Carbonic anhydrase is a crucial enzyme that operates in animal cells, plant cells, and in the environment to stabilize carbon dioxide concentrations. Without this enzyme, the conversion from carbon dioxide to bicarbonate, and vice versa, would be extremely slow, and it would be nearly impossible to carry out life processes, such as photosynthesis in plants and people exhaling carbon dioxide during respiration. Although it performs a lot of beneficial functions, it can also damage the human body as well, even causing some forms of cancer.

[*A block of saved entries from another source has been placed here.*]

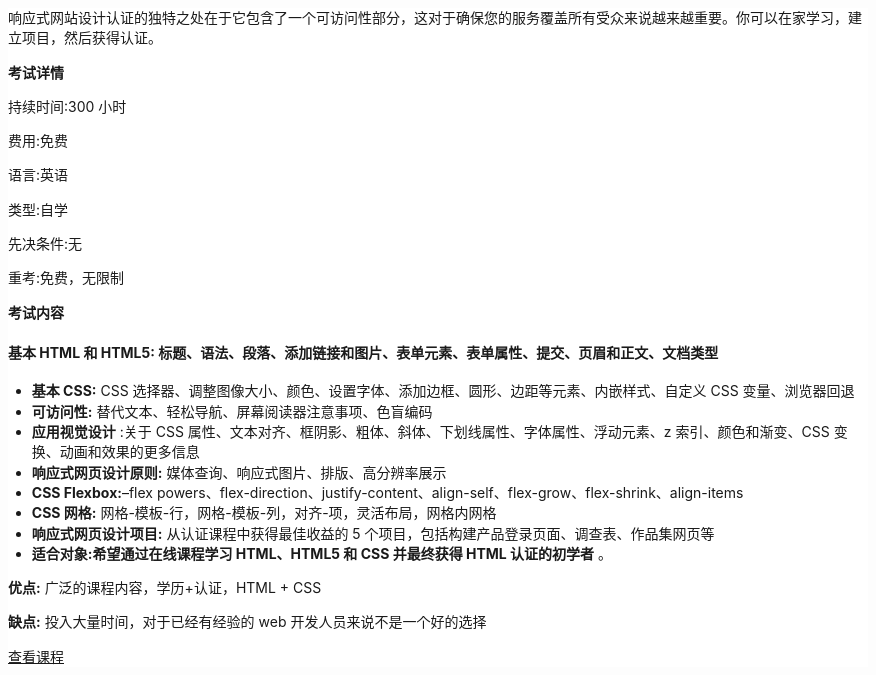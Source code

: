 响应式网站设计认证的独特之处在于它包含了一个可访问性部分，这对于确保您的服务覆盖所有受众来说越来越重要。你可以在家学习，建立项目，然后获得认证。

**考试详情**

持续时间:300 小时

费用:免费

语言:英语

类型:自学

先决条件:无

重考:免费，无限制

**考试内容**

#### **基本 HTML 和 HTML5:** 标题、语法、段落、添加链接和图片、表单元素、表单属性、提交、页眉和正文、文档类型

*   **基本 CSS:** CSS 选择器、调整图像大小、颜色、设置字体、添加边框、圆形、边距等元素、内嵌样式、自定义 CSS 变量、浏览器回退
*   **可访问性:** 替代文本、轻松导航、屏幕阅读器注意事项、色盲编码
*   **应用视觉设计** :关于 CSS 属性、文本对齐、框阴影、粗体、斜体、下划线属性、字体属性、浮动元素、z 索引、颜色和渐变、CSS 变换、动画和效果的更多信息
*   **响应式网页设计原则:** 媒体查询、响应式图片、排版、高分辨率展示
*   **CSS Flexbox:**–flex powers、flex-direction、justify-content、align-self、flex-grow、flex-shrink、align-items
*   **CSS 网格:** 网格-模板-行，网格-模板-列，对齐-项，灵活布局，网格内网格
*   **响应式网页设计项目:** 从认证课程中获得最佳收益的 5 个项目，包括构建产品登录页面、调查表、作品集网页等
*   **适合对象:希望通过在线课程学习 HTML、HTML5 和 CSS 并最终获得 HTML 认证的初学者** 。

**优点:** 广泛的课程内容，学历+认证，HTML + CSS

**缺点:** 投入大量时间，对于已经有经验的 web 开发人员来说不是一个好的选择

[查看课程](https://www.freecodecamp.org/learn/)
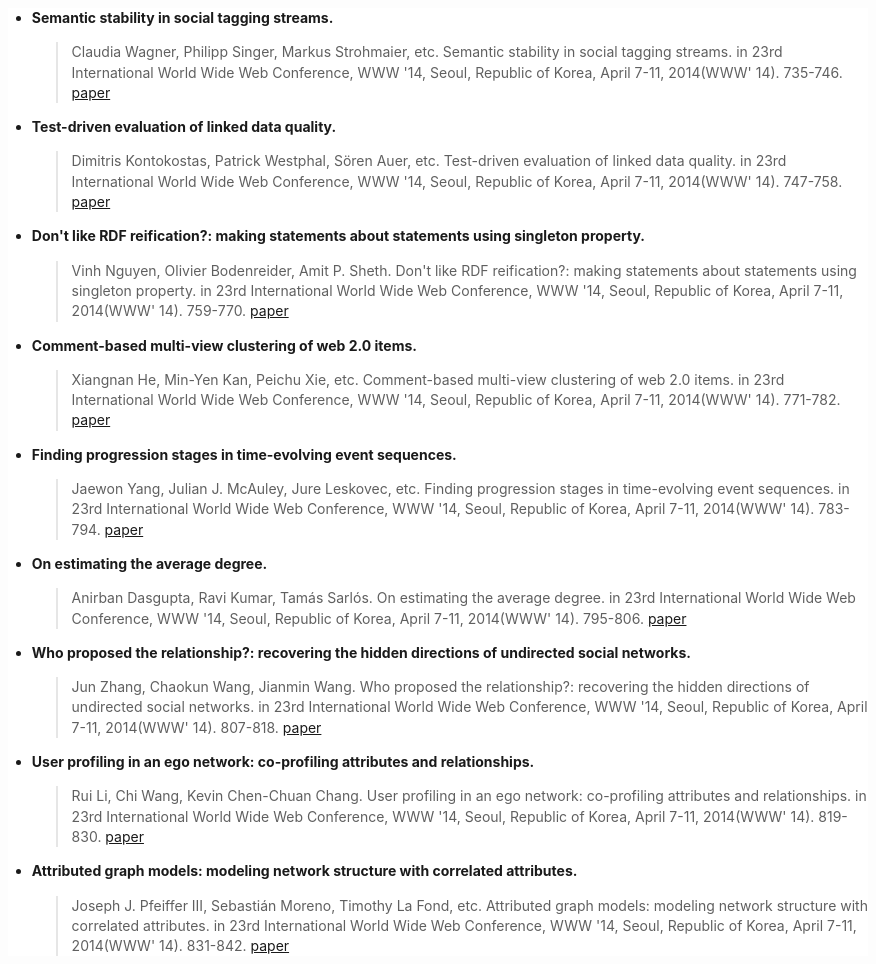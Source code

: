 
- **Semantic stability in social tagging streams.**
    > Claudia Wagner, Philipp Singer, Markus Strohmaier, etc. Semantic stability in social tagging streams. in 23rd International World Wide Web Conference, WWW &apos;14, Seoul, Republic of Korea, April 7-11, 2014(WWW' 14). 735-746. [paper](https://doi.org/10.1145/2566486.2567979)


- **Test-driven evaluation of linked data quality.**
    > Dimitris Kontokostas, Patrick Westphal, Sören Auer, etc. Test-driven evaluation of linked data quality. in 23rd International World Wide Web Conference, WWW &apos;14, Seoul, Republic of Korea, April 7-11, 2014(WWW' 14). 747-758. [paper](https://doi.org/10.1145/2566486.2568002)


- **Don&apos;t like RDF reification?: making statements about statements using singleton property.**
    > Vinh Nguyen, Olivier Bodenreider, Amit P. Sheth. Don&apos;t like RDF reification?: making statements about statements using singleton property. in 23rd International World Wide Web Conference, WWW &apos;14, Seoul, Republic of Korea, April 7-11, 2014(WWW' 14). 759-770. [paper](https://doi.org/10.1145/2566486.2567973)


- **Comment-based multi-view clustering of web 2.0 items.**
    > Xiangnan He, Min-Yen Kan, Peichu Xie, etc. Comment-based multi-view clustering of web 2.0 items. in 23rd International World Wide Web Conference, WWW &apos;14, Seoul, Republic of Korea, April 7-11, 2014(WWW' 14). 771-782. [paper](https://doi.org/10.1145/2566486.2567975)


- **Finding progression stages in time-evolving event sequences.**
    > Jaewon Yang, Julian J. McAuley, Jure Leskovec, etc. Finding progression stages in time-evolving event sequences. in 23rd International World Wide Web Conference, WWW &apos;14, Seoul, Republic of Korea, April 7-11, 2014(WWW' 14). 783-794. [paper](https://doi.org/10.1145/2566486.2568044)


- **On estimating the average degree.**
    > Anirban Dasgupta, Ravi Kumar, Tamás Sarlós. On estimating the average degree. in 23rd International World Wide Web Conference, WWW &apos;14, Seoul, Republic of Korea, April 7-11, 2014(WWW' 14). 795-806. [paper](https://doi.org/10.1145/2566486.2568019)


- **Who proposed the relationship?: recovering the hidden directions of undirected social networks.**
    > Jun Zhang, Chaokun Wang, Jianmin Wang. Who proposed the relationship?: recovering the hidden directions of undirected social networks. in 23rd International World Wide Web Conference, WWW &apos;14, Seoul, Republic of Korea, April 7-11, 2014(WWW' 14). 807-818. [paper](https://doi.org/10.1145/2566486.2567968)


- **User profiling in an ego network: co-profiling attributes and relationships.**
    > Rui Li, Chi Wang, Kevin Chen-Chuan Chang. User profiling in an ego network: co-profiling attributes and relationships. in 23rd International World Wide Web Conference, WWW &apos;14, Seoul, Republic of Korea, April 7-11, 2014(WWW' 14). 819-830. [paper](https://doi.org/10.1145/2566486.2568045)


- **Attributed graph models: modeling network structure with correlated attributes.**
    > Joseph J. Pfeiffer III, Sebastián Moreno, Timothy La Fond, etc. Attributed graph models: modeling network structure with correlated attributes. in 23rd International World Wide Web Conference, WWW &apos;14, Seoul, Republic of Korea, April 7-11, 2014(WWW' 14). 831-842. [paper](https://doi.org/10.1145/2566486.2567993)
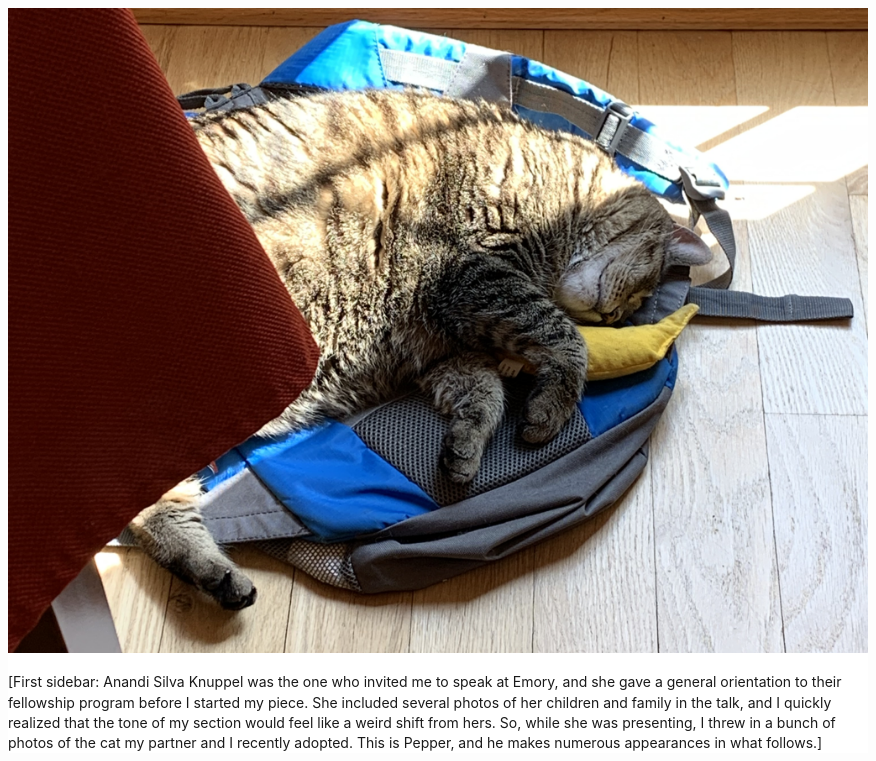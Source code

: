 ![Slide of my cat](/assets/post-media/getting-from-here-to-there/2.png)

[First sidebar: Anandi Silva Knuppel was the one who invited me to speak at Emory, and she gave a general orientation to their fellowship program before I started my piece. She included several photos of her children and family in the talk, and I quickly realized that the tone of my section would feel like a weird shift from hers. So, while she was presenting, I threw in a bunch of photos of the cat my partner and I recently adopted. This is Pepper, and he makes numerous appearances in what follows.]
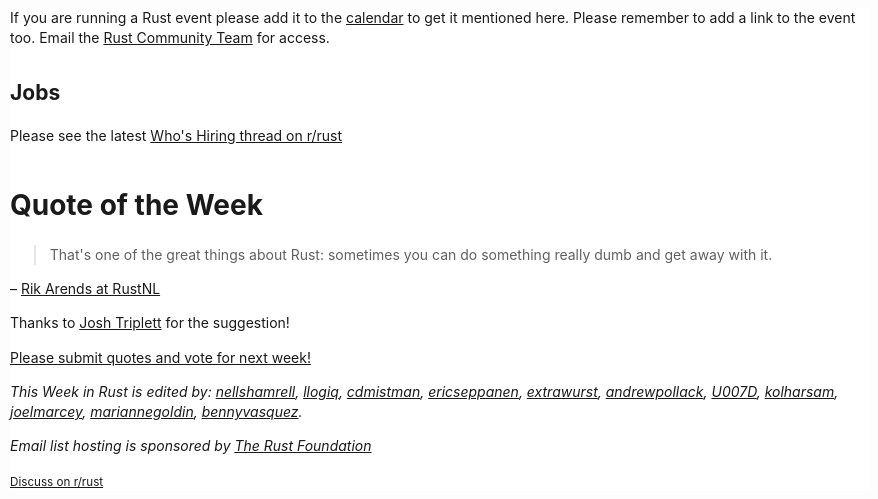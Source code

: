 If you are running a Rust event please add it to the [calendar] to get
it mentioned here. Please remember to add a link to the event too.
Email the [Rust Community Team][community] for access.

[calendar]: https://www.google.com/calendar/embed?src=apd9vmbc22egenmtu5l6c5jbfc%40group.calendar.google.com
[community]: mailto:community-team@rust-lang.org

## Jobs


Please see the latest [Who's Hiring thread on r/rust](INSERT_LINK_HERE)

# Quote of the Week

> That's one of the great things about Rust: sometimes you can do something really dumb and get away with it.

– [Rik Arends at RustNL](https://www.youtube.com/live/9Q4yNlbfiYk?feature=share&t=1441)

Thanks to [Josh Triplett](https://users.rust-lang.org/t/twir-quote-of-the-week/328/1414) for the suggestion!

[Please submit quotes and vote for next week!](https://users.rust-lang.org/t/twir-quote-of-the-week/328)

*This Week in Rust is edited by: [nellshamrell](https://github.com/nellshamrell), [llogiq](https://github.com/llogiq), [cdmistman](https://github.com/cdmistman), [ericseppanen](https://github.com/ericseppanen), [extrawurst](https://github.com/extrawurst), [andrewpollack](https://github.com/andrewpollack), [U007D](https://github.com/U007D), [kolharsam](https://github.com/kolharsam), [joelmarcey](https://github.com/joelmarcey), [mariannegoldin](https://github.com/mariannegoldin), [bennyvasquez](https://github.com/bennyvasquez).*

*Email list hosting is sponsored by [The Rust Foundation](https://foundation.rust-lang.org/)*

<small>[Discuss on r/rust](REDDIT_LINK_HERE)</small>


[submit_crate]: https://users.rust-lang.org/t/crate-of-the-week/2704
[guidelines]: https://users.rust-lang.org/t/twir-call-for-participation/4821
[merged]: https://github.com/search?q=is%3Apr+org%3Arust-lang+is%3Amerged+merged%3A2023-05-08..2023-05-15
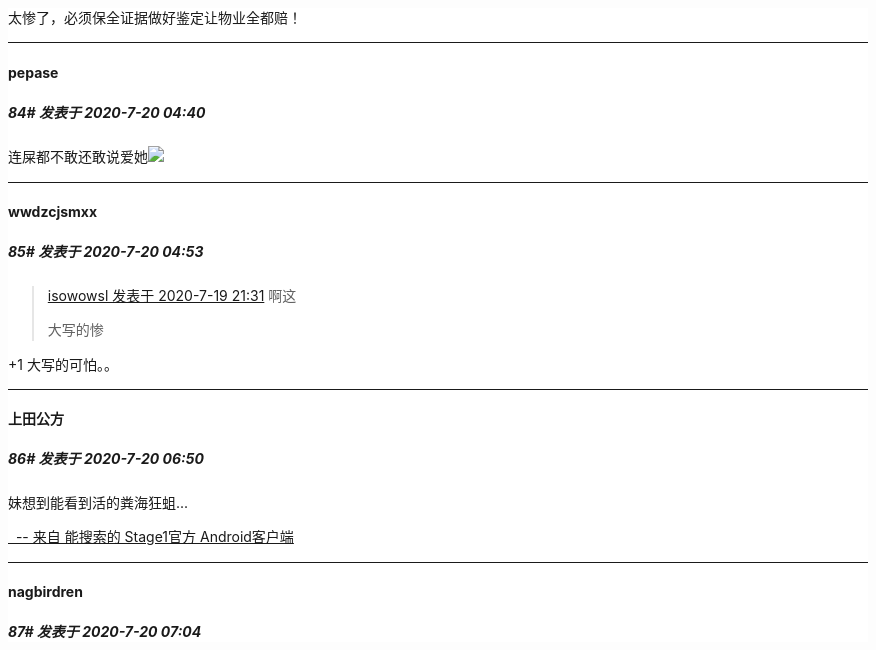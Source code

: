 太惨了，必须保全证据做好鉴定让物业全都赔！







-----

####  pepase  
##### 84#       发表于 2020-7-20 04:40




连屎都不敢还敢说爱她<img src="https://static.saraba1st.com/image/smiley/face2017/067.png" referrerpolicy="no-referrer">







-----

####  wwdzcjsmxx  
##### 85#       发表于 2020-7-20 04:53



<blockquote><a href="httphttps://bbs.saraba1st.com/2b/forum.php?mod=redirect&amp;goto=findpost&amp;pid=48155140&amp;ptid=1947814" target="_blank">isowowsl 发表于 2020-7-19 21:31</a>
啊这


大写的惨</blockquote>
+1 大写的可怕。。







-----

####  上田公方  
##### 86#       发表于 2020-7-20 06:50




妹想到能看到活的粪海狂蛆...

[  -- 来自 能搜索的 Stage1官方 Android客户端](https://www.coolapk.com/apk/140634)







-----

####  nagbirdren  
##### 87#       发表于 2020-7-20 07:04
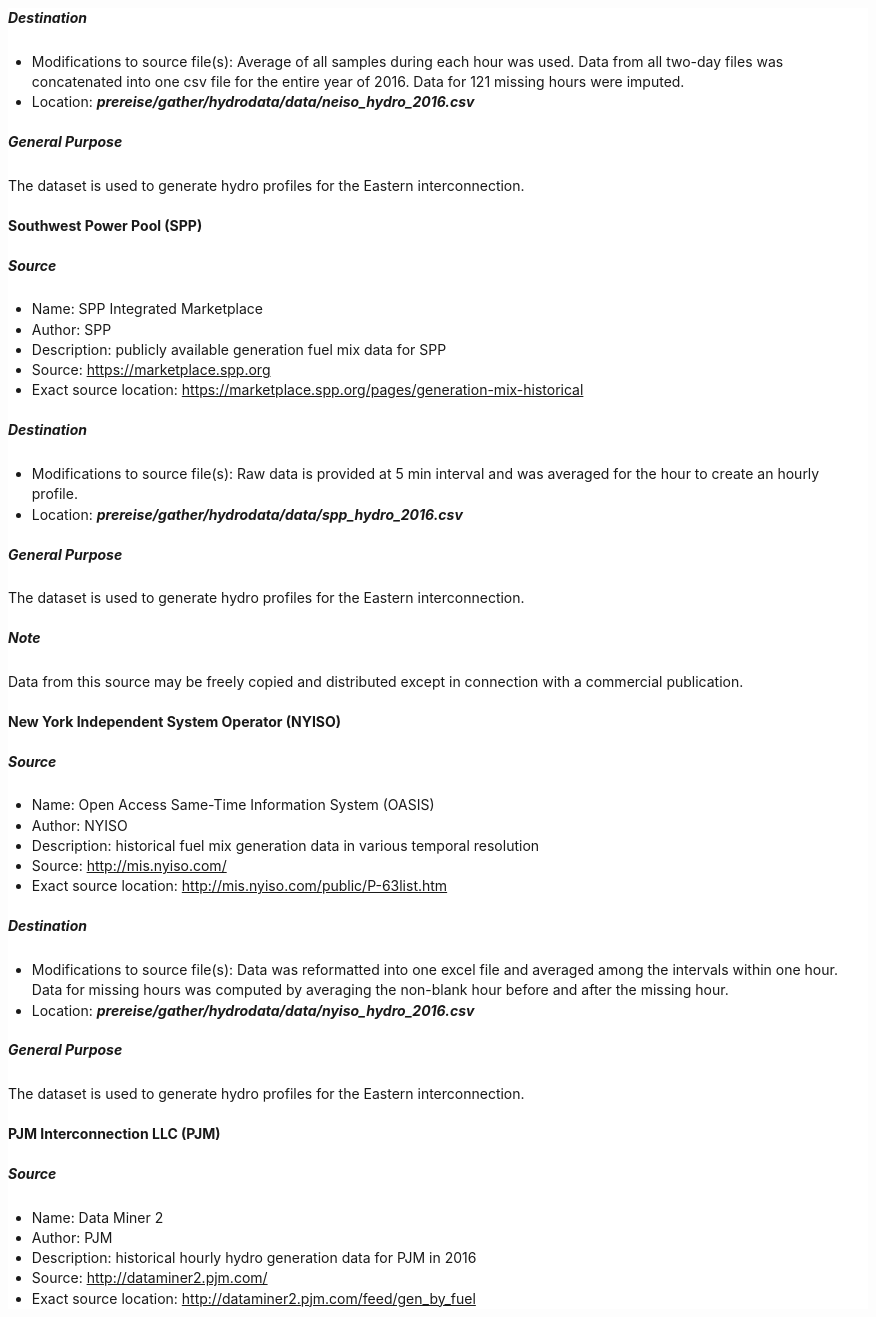 ##### Destination
* Modifications to source file(s): Average of all samples during each hour was
used. Data from all two-day files was concatenated into one csv file for the
entire year of 2016. Data for 121 missing hours were imputed.
* Location: ***prereise/gather/hydrodata/data/neiso_hydro_2016.csv***

##### General Purpose
The dataset is used to generate hydro profiles for the Eastern interconnection.

#### Southwest Power Pool (SPP)
##### Source
* Name: SPP Integrated Marketplace
* Author: SPP
* Description: publicly available generation fuel mix data for SPP
* Source: https://marketplace.spp.org
* Exact source location: https://marketplace.spp.org/pages/generation-mix-historical

##### Destination
* Modifications to source file(s): Raw data is provided at 5 min interval and
was averaged for the hour to create an hourly profile.
* Location: ***prereise/gather/hydrodata/data/spp_hydro_2016.csv***

##### General Purpose
The dataset is used to generate hydro profiles for the Eastern interconnection.

##### Note
Data from this source may be freely copied and distributed except in
connection with a commercial publication.

#### New York Independent System Operator (NYISO)
##### Source
* Name: Open Access Same-Time Information System (OASIS)
* Author: NYISO
* Description: historical fuel mix generation data in various temporal
resolution
* Source: http://mis.nyiso.com/
* Exact source location: http://mis.nyiso.com/public/P-63list.htm

##### Destination
* Modifications to source file(s): Data was reformatted into one excel file
and averaged among the intervals within one hour. Data for missing hours was
computed by averaging the non-blank hour before and after the missing hour.  
* Location: ***prereise/gather/hydrodata/data/nyiso_hydro_2016.csv***

##### General Purpose
The dataset is used to generate hydro profiles for the Eastern interconnection.

####  PJM Interconnection LLC (PJM)
##### Source
* Name: Data Miner 2
* Author: PJM
* Description: historical hourly hydro generation data for PJM in 2016
* Source: http://dataminer2.pjm.com/
* Exact source location: http://dataminer2.pjm.com/feed/gen_by_fuel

Carbon dioxide is produced as waste from breaking down sugars and fats and in respiration, so it has to be transported through the body to the lungs. Carbonic anhydrase converts CO2 to carbonic acid as it's transported by blood cells, before being converted back to carbon dioxide. As many bodily functions are dependent on a certain pH, carbonic anhydrase adjusts the acidity of the chemical environment to prevent damage to the body.
Like animal cells, plant cells transport carbon dioxide gas as bicarbonate before converting it back to use it in photosynthesis to generate nutrition for the plant. One difference is that plant cells obtain carbon dioxide from air and soil instead of producing it. The structure can be almost completely different since it has a different amino acid sequence, and uses a zinc metal ion, which interacts with the oxygen atoms, also in a different mechanism from that of humans and animals. The plant version is found in the liquid part of the cell, while the animal version is found in cell mitochondria.
In the Ocean
Atmospheric CO2 is taken up in the ocean by carbonic anhydrase and converted to carbonic acid, lowering the overall pH of the ocean over time. As more and more carbon dioxide is released and then removed from the atmosphere, the ocean becomes more acidic, having potential damaging effects for marine life. Marine algae then take up dissolved bicarbonate ions and convert them to carbon dioxide.
Stopping Carbonic Anhydrase
Although the enzyme is beneficial in many cases, it also catalyzes negative impacts on the body, and a special type of drug, called a carbonic anhydrase inhibitor, is available to counter this activity. A disease caused by this enzyme's activity, but not the enzyme itself, is glaucoma, in which pressure from acidic fluid buildup decreases eyesight over time. Some forms of cancer are also accelerated by carbonic anhydrase as well, including ovarian, breast, colon and kidney cancers.